Required action:
From the data below, return each line in which the string "eines" is found.

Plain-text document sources
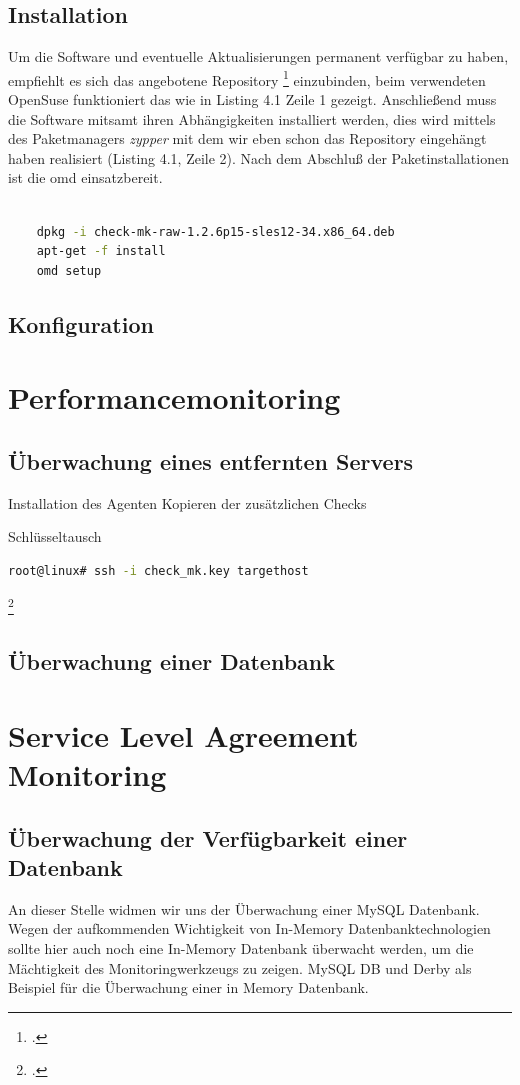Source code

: \documentclass[12pt,a4paper,parskip,listof=totoc,bibliography=totoc]{scrreprt}
\begin{document}
	\subsection{Installation}
	Um die Software und eventuelle Aktualisierungen permanent verfügbar zu haben, empfiehlt es sich das angebotene Repository \footcite{omdrepo} einzubinden, beim verwendeten OpenSuse funktioniert das wie in Listing 4.1 Zeile 1 gezeigt. Anschließend muss die Software mitsamt ihren Abhängigkeiten installiert werden, dies wird mittels des Paketmanagers \textit{zypper} mit dem wir eben schon das Repository eingehängt haben realisiert (Listing 4.1, Zeile 2). Nach dem Abschluß der Paketinstallationen ist die \acrshort{omd} einsatzbereit.
	\begin{lstlisting}[language=bash, caption=Konfiguration eines Repositories und Installation der \acrfull{omd}]	

	dpkg -i check-mk-raw-1.2.6p15-sles12-34.x86_64.deb
	apt-get -f install
	omd setup
	\end{lstlisting}
	\subsection{Konfiguration}
	
	\section{Performancemonitoring}
	\subsection{Überwachung eines entfernten Servers}
	Installation des Agenten
	Kopieren der zusätzlichen Checks
	
	Schlüsseltausch
	\begin{lstlisting}[language=bash]
	root@linux# ssh -i check_mk.key targethost
	\end{lstlisting} \footcite{checkmkCheckBySSH2015}
	\subsection{Überwachung einer Datenbank}
	\section{Service Level Agreement Monitoring}
	\subsection{Überwachung der Verfügbarkeit einer Datenbank}
	An dieser Stelle widmen wir uns der Überwachung einer MySQL Datenbank. 
	Wegen der aufkommenden Wichtigkeit von In-Memory Datenbanktechnologien sollte hier auch noch eine In-Memory Datenbank überwacht werden, um die Mächtigkeit des Monitoringwerkzeugs zu zeigen.
	MySQL DB und Derby als Beispiel für die Überwachung einer in Memory Datenbank.
\end{document}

Output of the task:
	\begin{lstlisting}[language=bash, caption=Konfiguration eines Repositories und Installation der \acrfull{omd}]	
	\subsection{Überwachung eines entfernten Servers}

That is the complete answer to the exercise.